Es spricht für dich dass du zu deine Meinung und Interesse stehst, aber du musst die Leute echt nicht deswegen persönlich angreifen nur weil du die hier nicht durchsetzen kannst.
Naja, zumindest freuen sich die Hersteller wenn sie so ein Mist an ***** wie dich andrehen können.
Lass dir helfen Alter, mach eine Therapie oder so.


----------



## ruyven_macaran (27. Juli 2009)

*AW: CPU Wasserkühlung komplett für unter 70 EUR?*

Ich würde mal vorschlagen, dass hier wieder mehr über technische Aspekte diskutiert wird*, als über die Intelligenz und das Wissen anderer Mitposter, ihre Ausdrucksweise, die Frage ob der Thread offen/geschlossen sein sollte,... 
Erstere Themen haben auf dieser Seite nämlich gar nichts zu suchen und für letztere ist die Moderation zuständig.
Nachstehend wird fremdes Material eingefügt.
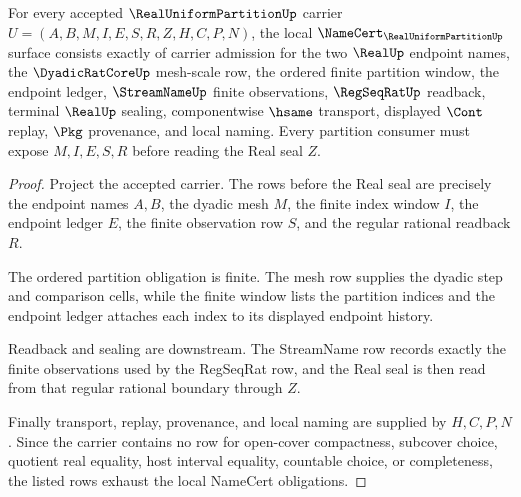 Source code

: \begin{theorem}
\label{thm:real-uniform-partition-namecert-obligations}
For every accepted $\RealUniformPartitionUp$ carrier $U=(A,B,M,I,E,S,R,Z,H,C,P,N)$, the local $\NameCert_{\RealUniformPartitionUp}$ surface consists exactly of carrier admission for the two $\RealUp$ endpoint names, the $\DyadicRatCoreUp$ mesh-scale row, the ordered finite partition window, the endpoint ledger, $\StreamNameUp$ finite observations, $\RegSeqRatUp$ readback, terminal $\RealUp$ sealing, componentwise $\hsame$ transport, displayed $\Cont$ replay, $\Pkg$ provenance, and local naming. Every partition consumer must expose $M,I,E,S,R$ before reading the Real seal $Z$.
\end{theorem}
\begin{proof}
Project the accepted carrier. The rows before the Real seal are precisely the endpoint names $A,B$, the dyadic mesh $M$, the finite index window $I$, the endpoint ledger $E$, the finite observation row $S$, and the regular rational readback $R$.

The ordered partition obligation is finite. The mesh row supplies the dyadic step and comparison cells, while the finite window lists the partition indices and the endpoint ledger attaches each index to its displayed endpoint history.

Readback and sealing are downstream. The StreamName row records exactly the finite observations used by the RegSeqRat row, and the Real seal is then read from that regular rational boundary through $Z$.

Finally transport, replay, provenance, and local naming are supplied by $H,C,P,N$. Since the carrier contains no row for open-cover compactness, subcover choice, quotient real equality, host interval equality, countable choice, or completeness, the listed rows exhaust the local NameCert obligations.
\end{proof}

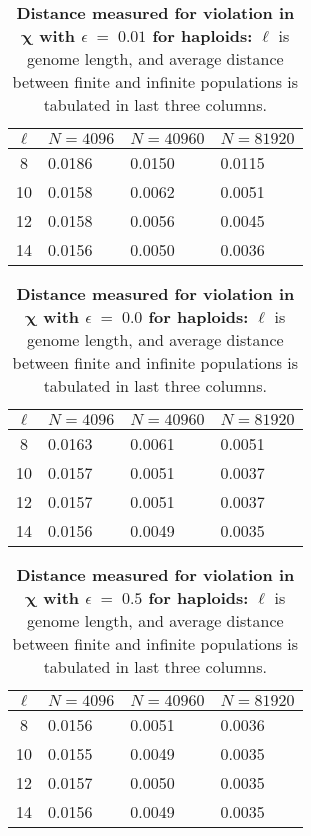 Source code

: \begin{table}[ht]
\caption{\textbf{Distance measured for violation in $\bm{\chi}$ with $\epsilon \;=\; 0.01$  for haploids:} $\ell$ is genome length, 
and average distance between finite and 
infinite populations is tabulated in last three columns.}
\centering
\begin{tabularx}{0.75\textwidth}{ c *{3}{X}}
\toprule
$\ell$ & $N = 4096$ & $N = 40960$ & $N = 81920$  \\
\midrule
8 & 0.0186	&  0.0150 	& 0.0115 \\
10 & 0.0158	&  0.0062 	& 0.0051 \\ 
12 & 0.0158	&  0.0056	& 0.0045 \\
14 & 0.0156	&  0.0050	& 0.0036 \\ 
\bottomrule
\end{tabularx}
\label{distanceChiHapEps0.01}
\end{table} 

\begin{table}[ht]
\caption{\textbf{Distance measured for violation in $\bm{\chi}$ with $\epsilon \;=\; 0.0$  for haploids:} $\ell$ is genome length, 
and average distance between finite and 
infinite populations is tabulated in last three columns.}
\centering
\begin{tabularx}{0.75\textwidth}{ c *{3}{X}}
\toprule
$\ell$ & $N = 4096$ & $N = 40960$ & $N = 81920$  \\
\midrule
8 & 0.0163	& 0.0061 	& 0.0051 \\
10 & 0.0157	&  0.0051	& 0.0037 \\	
12 & 0.0157	&  0.0051	& 0.0037 \\	
14 & 0.0156	&  0.0049	& 0.0035 \\
\bottomrule
\end{tabularx}
\label{distanceChiHapEps0.1}
\end{table} 

\begin{table}[ht]
\caption{\textbf{Distance measured for violation in $\bm{\chi}$ with $\epsilon \;=\; 0.5$  for haploids:} $\ell$ is genome length, 
and average distance between finite and 
infinite populations is tabulated in last three columns.}
\centering
\begin{tabularx}{0.75\textwidth}{ c *{3}{X}}
\toprule
$\ell$ & $N = 4096$ & $N = 40960$ & $N = 81920$  \\
\midrule
8 & 0.0156	&  0.0051	& 0.0036 \\
10 & 0.0155	&  0.0049	& 0.0035 \\
12 & 0.0157	&  0.0050	& 0.0035 \\
14 & 0.0156	&  0.0049	& 0.0035 \\      
\bottomrule
\end{tabularx}
\label{distanceChiHapEps0.5}
\end{table}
*Diskussion, als dem Spam überlegene Ausdrucksform, beinhaltet imho übrigens die gelegentliche Verwendung von Argumenten und logischen Schlussfolgerungen, an denen hier stellenweise akuter Mangel herscht.


----------



## nyso (27. Juli 2009)

*AW: CPU Wasserkühlung komplett für unter 70 EUR?*

Ganz ehrlich, das Video erinnert mich eher an QVC als an eine vernünftige Review!
Hol dir lieber was vernünftiges. Oder aber kauf es und teile deine Erfahrungen mit uns.


----------



## Axim (27. Juli 2009)

*AW: CPU Wasserkühlung komplett für unter 70 EUR?*

Immer diese Vergleiche gegen Boxed-Kühler, sowas hat doch keine Aussagekraft. Die sollten mal so eine Billig-WaKü im Direktvergleich mit einem Megahalems (der nebenbei inklusive Lüfter in etwa gleich viel kostet) laufen lassen, denn ich bin mir sicher, der würde da nochmal ne Marke besser abschneiden.

Achja, wenn ich mich recht entsinne, hat der 3DSpielMann nicht gesagt dass die Temps unter Last sind, also könnte er ja einfach die Temps unter Idle mit aktivem EIST genommen haben, das wirkt gut, ist nicht gelogen (nur halt die halbe Wahrheit) und nebenbei darf die CPU sogar noch weiterleben.
So könnte ich mir die Ergebnisse erklären


----------



## Abzug86 (27. Juli 2009)

*AW: CPU Wasserkühlung komplett für unter 70 EUR?*

@ Nucleus

Welcher Teil meines letzten Beitrags war denn deiner Meinung nach nicht korrekt? Keiner? Das dacht ich mir. So viel zum Thema "Lächerlichkeit"....

@ Parnschion

Schön, dass du dich mit Beleidungen selbst disqualifizierst. Werd erwachsen und ändere deinen Umgangston, dann können wir weiterreden.

@ Axim

Naja es heißt schon "Max Load", nach einer persönlichen Anfrage von mir wies er mich zusätzlich darauf hin, dass er mit "Max Load" Prime95 meint. In einem anderen Review wurde eine Temperatur von 63°C ermittelt, also ungefähr ähnlich. Ich glaube nicht bzw. ich bin mir sicher, dass ein Megahalems das bei 4,0GHz und 1,3V nicht schafft.


----------



## -NTB- (27. Juli 2009)

*AW: CPU Wasserkühlung komplett für unter 70 EUR?*



Abzug86 schrieb:


> Ich weiß nochmal darauf hin (hoffentlich kapierts jetzt auch der letzte Vollidiot - sorry, anders kann mans nicht mehr nennen):
> 
> i7-920 @ 4,0GHz @ 1,3V ----- 59°C Load
> 
> ...





richtig, ist betsimmt keine Ultra wakü....von daher würde ich mir eher einen vernünftigen Lüku-Kühler kaufen....

Aber das ding ist immer noch 100% besser als der boxed Kühler!!!..


----------



## Abzug86 (27. Juli 2009)

*AW: CPU Wasserkühlung komplett für unter 70 EUR?*

Ich möchte noch ein mal auf die Fakten hinweisen (auch wenn ich den Thread eigentlich bereits für geschlossen erklärt habe), da dies anscheinend in der Hitze des Gefechts ein wenig untergegangen ist.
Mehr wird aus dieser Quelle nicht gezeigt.